Voedselweb/ voedselnet
Het geheel van voedselrelaties in een levensgemeenschap.
(Koolstof)assimilatie
De opbouw van grote organische moleculen uit kleinere (anorganische) moleculen; lichtenergie wordt vastgelegd in groter organische moleculen = chemische energie.
Dissimilatie
De afbraak van grote organische moleculen; er komt energie vrij.
Afvaleters
Ruimen detritus (organisch afval van organismen) op.
Reducenten
Maken de kringloop van stoffen in een ecosysteem sluitend; breken dode resten af tot anorganische stoffen (mineralisatie), die door producenten kunnen worden opgenomen.
Biomassa
Het totale gewicht van alle organische stoffen (zonder H2O).
Bruto primaire productie (BPP)
Alle biomassa die in een ecosysteem door producenten wordt gevormd.

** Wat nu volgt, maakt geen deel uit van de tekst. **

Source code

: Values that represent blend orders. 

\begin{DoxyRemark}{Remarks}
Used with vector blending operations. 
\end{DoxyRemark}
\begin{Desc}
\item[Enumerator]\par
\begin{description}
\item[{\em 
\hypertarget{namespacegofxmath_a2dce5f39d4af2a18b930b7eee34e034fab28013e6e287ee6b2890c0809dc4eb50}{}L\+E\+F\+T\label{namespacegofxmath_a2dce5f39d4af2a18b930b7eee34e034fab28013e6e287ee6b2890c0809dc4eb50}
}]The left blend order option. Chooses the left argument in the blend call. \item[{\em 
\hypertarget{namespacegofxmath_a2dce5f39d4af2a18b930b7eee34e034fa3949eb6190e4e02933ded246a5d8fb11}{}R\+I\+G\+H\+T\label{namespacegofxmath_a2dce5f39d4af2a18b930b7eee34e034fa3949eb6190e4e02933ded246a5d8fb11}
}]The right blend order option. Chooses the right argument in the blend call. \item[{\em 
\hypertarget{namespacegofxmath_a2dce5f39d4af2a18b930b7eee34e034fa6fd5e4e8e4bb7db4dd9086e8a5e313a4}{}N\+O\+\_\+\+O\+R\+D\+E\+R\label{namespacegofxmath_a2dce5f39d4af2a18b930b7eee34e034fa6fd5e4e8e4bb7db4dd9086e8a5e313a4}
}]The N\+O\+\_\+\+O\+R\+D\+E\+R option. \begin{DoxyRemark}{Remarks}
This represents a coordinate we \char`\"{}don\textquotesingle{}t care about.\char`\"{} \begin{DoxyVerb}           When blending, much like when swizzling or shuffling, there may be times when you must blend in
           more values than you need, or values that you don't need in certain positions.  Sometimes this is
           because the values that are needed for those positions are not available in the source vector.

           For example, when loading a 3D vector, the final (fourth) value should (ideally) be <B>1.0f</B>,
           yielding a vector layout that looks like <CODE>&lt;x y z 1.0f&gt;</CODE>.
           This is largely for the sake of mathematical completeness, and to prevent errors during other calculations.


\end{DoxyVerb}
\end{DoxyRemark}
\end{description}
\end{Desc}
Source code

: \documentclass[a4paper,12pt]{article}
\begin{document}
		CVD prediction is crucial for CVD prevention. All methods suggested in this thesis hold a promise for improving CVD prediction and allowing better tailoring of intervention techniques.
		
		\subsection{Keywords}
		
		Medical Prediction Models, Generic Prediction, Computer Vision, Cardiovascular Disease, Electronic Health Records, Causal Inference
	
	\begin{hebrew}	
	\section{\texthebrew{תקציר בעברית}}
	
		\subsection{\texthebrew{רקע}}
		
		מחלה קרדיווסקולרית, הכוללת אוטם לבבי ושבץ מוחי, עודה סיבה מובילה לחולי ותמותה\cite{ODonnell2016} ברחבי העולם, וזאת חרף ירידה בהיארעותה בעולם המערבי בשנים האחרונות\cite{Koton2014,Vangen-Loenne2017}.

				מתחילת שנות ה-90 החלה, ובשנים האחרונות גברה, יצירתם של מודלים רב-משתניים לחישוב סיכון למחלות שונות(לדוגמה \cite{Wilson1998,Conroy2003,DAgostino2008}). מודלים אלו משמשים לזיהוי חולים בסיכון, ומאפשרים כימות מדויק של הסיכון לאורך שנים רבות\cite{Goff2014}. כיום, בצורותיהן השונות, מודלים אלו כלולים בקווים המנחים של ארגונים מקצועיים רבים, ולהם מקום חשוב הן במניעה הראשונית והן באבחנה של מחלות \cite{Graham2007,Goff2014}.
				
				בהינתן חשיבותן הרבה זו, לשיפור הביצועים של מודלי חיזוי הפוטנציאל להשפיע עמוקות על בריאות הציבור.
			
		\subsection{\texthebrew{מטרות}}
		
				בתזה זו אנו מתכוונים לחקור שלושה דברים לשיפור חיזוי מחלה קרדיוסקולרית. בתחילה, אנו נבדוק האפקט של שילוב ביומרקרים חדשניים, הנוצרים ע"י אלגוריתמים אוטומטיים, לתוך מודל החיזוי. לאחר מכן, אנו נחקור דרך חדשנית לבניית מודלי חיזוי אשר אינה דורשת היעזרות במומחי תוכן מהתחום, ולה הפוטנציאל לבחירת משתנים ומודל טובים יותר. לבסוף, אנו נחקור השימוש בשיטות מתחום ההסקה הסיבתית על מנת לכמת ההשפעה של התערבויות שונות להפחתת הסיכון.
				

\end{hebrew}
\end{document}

Netto primaire productie (NPP)
Biomassa die overblijft na dissimilatie (na energie verlies).
Successie
Een opeenvolging van verschillende plantensoorten en diersoorten in een bepaald gebied.
Pioniersecosysteem
De eerste groei op een kale plek.
Climaxecosysteem
Een stabiel ecosysteem dat het eindstadium van de successie vertegenwoordigt.
Gradiëntecosysteem
Ecosysteem met geleidelijke overgangen.
Duurzame ontwikkeling
Ontwikkeling die voorziet in de behoeften van de huidige generatie zonder de mogelijkheden voor toekomstige generaties in gevaar te brengen.
Kringloopeconomie
Grondstofvoorraden worden niet uitgeput en reststoffen worden opnieuw ingezet in het proces.
Biodiversiteit
De soortenrijkdom binnen een ecosysteem.
Fotosynthese/ Koolstofassimilatie
De opbouw van glucose uit CO2 en water m.b.v. lichtenergie.
Stikstoffixatie
Het vastleggen van stikstofgas uit de lucht in bruikbare stikstofverbindingen door bacteriën.
Denitrificatie
Het omzetten van nitraat in stikstofgas door bacteriën in zuurstofarme omstandigheden.
Voedsel productie
Voedsel produceren voor de mens.
Monocultuur
Op een groot landbouwgebied wordt 1 soort gewas geteeld.
Bemesting
Het toevoegen van mineralen aan de bovenste laag van de landbouwgrond.
Eutrofiëring
Een overmatige hoeveelheid voedingsstoffen in het water, vaak veroorzaakt door uitspoeling van meststoffen.
Biobrandstoffen
Brandstoffen afkomstig uit biomassa = organisch (rest)materiaal, zoals bv hout en gft-afval.
Het broeikaseffect
Het vasthouden van warmte in de atmosfeer door broeikasgassen.